Another magazine site to find some free patterns is Love Sewing Mag. It's also just a pattern; instructions will be found in the relevant issue. The patterns stay there but good luck finding back issues for instructions. You might be able to figure them out though, as they are mostly not too complex. There's a great selection of multiple kinds of patterns on offer, including many dresses (including the Ruska Knot Dress by Named) to choose from; I have two downloaded and waiting to be made. The Himari Dress is the first in my queue.

Simply Sewing Magazine also has a handful of free patterns; most are patternless, self drafted by measurement things, like a coverup or a maxi dress, but there are a few with downloadable pattern pieces as well like this cami set from the Great British Sewing Bee. 

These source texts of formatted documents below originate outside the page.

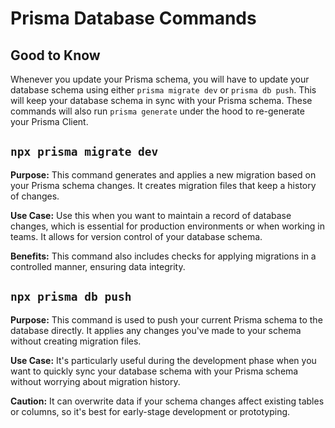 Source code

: # Prisma Database Commands

## Good to Know

Whenever you update your Prisma schema, you will have to update your database schema using either `prisma migrate dev` or `prisma db push`. This will keep your database schema in sync with your Prisma schema. These commands will also run `prisma generate` under the hood to re-generate your Prisma Client.

## `npx prisma migrate dev`

**Purpose:** This command generates and applies a new migration based on your Prisma schema changes. It creates migration files that keep a history of changes.

**Use Case:** Use this when you want to maintain a record of database changes, which is essential for production environments or when working in teams. It allows for version control of your database schema.

**Benefits:** This command also includes checks for applying migrations in a controlled manner, ensuring data integrity.

## `npx prisma db push`

**Purpose:** This command is used to push your current Prisma schema to the database directly. It applies any changes you've made to your schema without creating migration files.

**Use Case:** It's particularly useful during the development phase when you want to quickly sync your database schema with your Prisma schema without worrying about migration history.

**Caution:** It can overwrite data if your schema changes affect existing tables or columns, so it's best for early-stage development or prototyping.
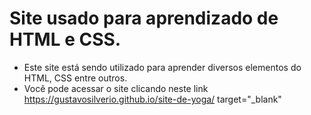 Site usado para aprendizado de HTML e CSS.
=================
<!--ts-->
   * Este site está sendo utilizado para aprender diversos elementos do HTML, CSS entre outros.
   * Você pode acessar o site clicando neste link https://gustavosilverio.github.io/site-de-yoga/ target="_blank"
<!--te-->
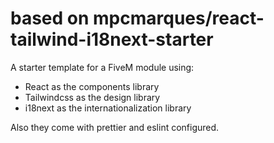 # based on mpcmarques/react-tailwind-i18next-starter

A starter template for a FiveM module using:

* React as the components library
* Tailwindcss as the design library
* i18next as the internationalization library

Also they come with prettier and eslint configured.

You can also find a multitude of free patterns at shops like Mood Fabrics -- these are more trendy styles and often have instructions in a separate blog post or in short form on the download page. If you can work with concise instruction you might find many new options here. They have them sorted into categories very efficiently and even have a special collection for beginners. They also feature a diverse range of project models which is really nice to see.

Now aside from all these collections of many patterns in one place, Indie designers often have a free offer that you can access to try out their style. There is the Colette Sorbetto, a classic (I've made 4) or the Mandy Boat Tee from Tessuti -- both are widely made in the community. I have a Mandy underway, and have also downloaded two of Tessuti's other free tops, the Athina and the Fave Top. There are more free patterns at Tessuti as well.

The Fave Top by Tessuti
There are many patterns you can access by signing up to a designer's newsletter, like the Drop Sleeve Top by the Avid Seamstress, or the Kirsten Kimono Tee by Maria Denmark. There are popular designs like the Plantain Tee from Deer & Doe, or lesser known ones like the Justine Skirt from Ready to Sew. (that one is on my list)

This list could be endless! You can find other big lists of free Indie patterns already compiled by other bloggers, like this fairly recent and updated list by Sewstainability And you can always search the hashtags #freesewingpattern or #freesewingpatterns on Instagram to get a nice roundup of what people are making .

I hope this inspires you to sew more and save yourself some money while doing so. Sewing is a great hobby but if I wasn't a thrifty sewist I certainly couldn't do it as much as I do. Thrifting, upcycling, sewing from free patterns, or reusing my purchased patterns to get more mileage out of them are all ways I keep my sewing habit going without breaking the bank. If you have any hot tips in this area, please do share! 


  1. Hi Melanie, Love all your recommendations for free patterns! I am still trying learning pattern drafting (also free!) but so slow, I keep diverting. Maybe I am easily distracted. I have made the Tessuti Fave Top and very pleased with that.

    1. Pattern drafting -- yes, the most efficient and thrifty of all, once you've learned it. I am also just starting to learn and I hope to actually be able to make something of my own this year!

      The Fave Top is on my list since I really like the shape and think it will suit me more than the others by Tessuti. We will see!